━━━ Records supplied

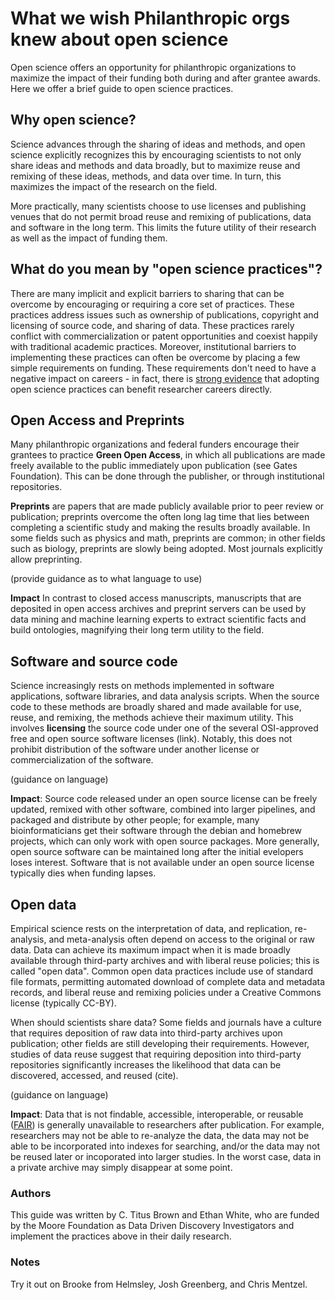 # What we wish Philanthropic orgs knew about open science

Open science offers an opportunity for philanthropic organizations to maximize the impact of their funding both during and after grantee awards.  Here we offer a brief guide to open science practices.

## Why open science?

Science advances through the sharing of ideas and methods, and open science explicitly recognizes this by encouraging scientists to not only share ideas and methods and data broadly, but to maximize reuse and remixing of these ideas, methods, and data over time.  In turn, this maximizes the impact of the research on the field.

More practically, many scientists choose to use licenses and publishing venues that do not permit broad reuse and remixing of publications, data and software in the long term.  This limits the future utility of their research as well as the impact of funding them.

## What do you mean by "open science practices"?

There are many implicit and explicit barriers to sharing that can be overcome by encouraging or requiring a core set of practices.  These practices address issues such as ownership of publications, copyright and licensing of source code, and sharing of data.  These practices rarely conflict with commercialization or patent opportunities and coexist happily with traditional academic practices.  Moreover, institutional barriers to implementing these practices can often be overcome by placing a few simple requirements on funding.  These requirements don't need to have a negative impact on careers - in fact, there is [strong evidence](https://elifesciences.org/content/5/e16800) that 
adopting open science practices can benefit researcher careers directly.

## Open Access and Preprints

Many philanthropic organizations and federal funders encourage their grantees to practice **Green Open Access**, in which all publications are made freely available to the public immediately upon publication (see Gates Foundation).  This can be done through the publisher, or through institutional repositories.

**Preprints** are papers that are made publicly available prior to peer review or publication; preprints overcome the often long lag time that lies between completing a scientific study and making the results broadly available.  In some fields such as physics and math, preprints are common; in other fields such as biology, preprints are slowly being adopted.  Most journals explicitly allow preprinting.

(provide guidance as to what language to use)

**Impact** In contrast to closed access manuscripts, manuscripts that
are deposited in open access archives and preprint servers can be used
by data mining and machine learning experts to extract scientific
facts and build ontologies, magnifying their long term utility to the
field.

## Software and source code

Science increasingly rests on methods implemented in software applications, software libraries, and data analysis scripts.  When the source code to these methods are broadly shared and made available for use, reuse, and remixing, the methods achieve their maximum utility.  This involves **licensing** the source code under one of the several OSI-approved free and open source software licenses (link).  Notably, this does not prohibit distribution of the software under another license or commercialization of the software.

(guidance on language)

**Impact**: Source code released under an open source license can be
freely updated, remixed with other software, combined into larger
pipelines, and packaged and distribute by other people; for example,
many bioinformaticians get their software through the debian and
homebrew projects, which can only work with open source packages.
More generally, open source software can be maintained long after the
initial evelopers loses interest.  Software that is not available under
an open source license typically dies when funding lapses.

## Open data

Empirical science rests on the interpretation of data, and replication, re-analysis, and meta-analysis often depend on access to the original or raw data.  Data can achieve its maximum impact when it is made broadly available through third-party archives and with liberal reuse policies; this is called "open data". Common open data practices include use of standard file formats, permitting automated download of complete data and metadata records, and liberal reuse and remixing policies under a Creative Commons license (typically CC-BY).

When should scientists share data? Some fields and journals have a culture that requires deposition of raw data into third-party archives upon publication; other fields are still developing their requirements.  However, studies of data reuse suggest that requiring deposition into third-party repositories significantly increases the likelihood that data can be discovered, accessed, and reused (cite).

(guidance on language)

**Impact**: Data that is not findable, accessible, interoperable, or
reusable
([FAIR](https://www.force11.org/group/fairgroup/fairprinciples)) is
generally unavailable to researchers after publication.  For example,
researchers may not be able to re-analyze the data, the data may
not be able to be incorporated into indexes for searching, and/or the
data may not be reused later or incoporated into larger studies.  In
the worst case, data in a private archive may simply disappear at some
point.

### Authors

This guide was written by C. Titus Brown and Ethan White, who are funded by the Moore Foundation as Data Driven Discovery Investigators and implement the practices above in their daily research.

### Notes

Try it out on Brooke from Helmsley, Josh Greenberg, and Chris Mentzel.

━━━━━━

▶ _What you need to do_: The response should consist only of the lines from the one containing "accessible, interoperable, or" to the end of the material above, both included.

▶ _Response to this exercise_:
**Impact**: Data that is not findable, accessible, interoperable, or
reusable
([FAIR](https://www.force11.org/group/fairgroup/fairprinciples)) is
generally unavailable to researchers after publication.  For example,
researchers may not be able to re-analyze the data, the data may
not be able to be incorporated into indexes for searching, and/or the
data may not be reused later or incoporated into larger studies.  In
the worst case, data in a private archive may simply disappear at some
point.

### Authors

This guide was written by C. Titus Brown and Ethan White, who are funded by the Moore Foundation as Data Driven Discovery Investigators and implement the practices above in their daily research.

### Notes

Try it out on Brooke from Helmsley, Josh Greenberg, and Chris Mentzel.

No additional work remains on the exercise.